** Opening Available data block **
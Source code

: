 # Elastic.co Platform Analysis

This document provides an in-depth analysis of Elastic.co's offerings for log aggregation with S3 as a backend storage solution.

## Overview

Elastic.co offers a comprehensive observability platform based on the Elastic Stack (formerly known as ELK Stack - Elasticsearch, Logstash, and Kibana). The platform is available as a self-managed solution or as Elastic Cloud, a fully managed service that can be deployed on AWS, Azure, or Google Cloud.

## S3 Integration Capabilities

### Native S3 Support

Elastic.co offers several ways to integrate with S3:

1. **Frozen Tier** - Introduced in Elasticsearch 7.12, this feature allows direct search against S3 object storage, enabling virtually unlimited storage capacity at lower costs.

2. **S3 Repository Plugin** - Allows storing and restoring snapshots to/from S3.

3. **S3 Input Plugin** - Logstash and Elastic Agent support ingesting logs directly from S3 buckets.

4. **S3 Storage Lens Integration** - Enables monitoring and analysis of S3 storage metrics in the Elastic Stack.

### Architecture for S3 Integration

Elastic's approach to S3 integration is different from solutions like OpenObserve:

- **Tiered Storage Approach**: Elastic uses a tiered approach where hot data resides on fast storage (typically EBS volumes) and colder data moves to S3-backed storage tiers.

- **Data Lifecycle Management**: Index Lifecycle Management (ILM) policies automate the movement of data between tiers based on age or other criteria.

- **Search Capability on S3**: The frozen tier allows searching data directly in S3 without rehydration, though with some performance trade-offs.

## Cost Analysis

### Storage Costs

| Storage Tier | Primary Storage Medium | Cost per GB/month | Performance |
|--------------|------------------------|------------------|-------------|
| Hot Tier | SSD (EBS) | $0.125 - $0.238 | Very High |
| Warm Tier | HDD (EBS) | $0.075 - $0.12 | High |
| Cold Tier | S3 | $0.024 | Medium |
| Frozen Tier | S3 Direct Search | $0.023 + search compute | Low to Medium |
** Closing Available data block **
• _What you will do_: Nothing but the lines from the start of the data above through the line with "Elastic.co offers several" should appear in your answer, copied exactly.

• _Task solution_:
Source code

: # Elastic.co Platform Analysis

This document provides an in-depth analysis of Elastic.co's offerings for log aggregation with S3 as a backend storage solution.

## Overview

Elastic.co offers a comprehensive observability platform based on the Elastic Stack (formerly known as ELK Stack - Elasticsearch, Logstash, and Kibana). The platform is available as a self-managed solution or as Elastic Cloud, a fully managed service that can be deployed on AWS, Azure, or Google Cloud.

## S3 Integration Capabilities

### Native S3 Support

Elastic.co offers several ways to integrate with S3:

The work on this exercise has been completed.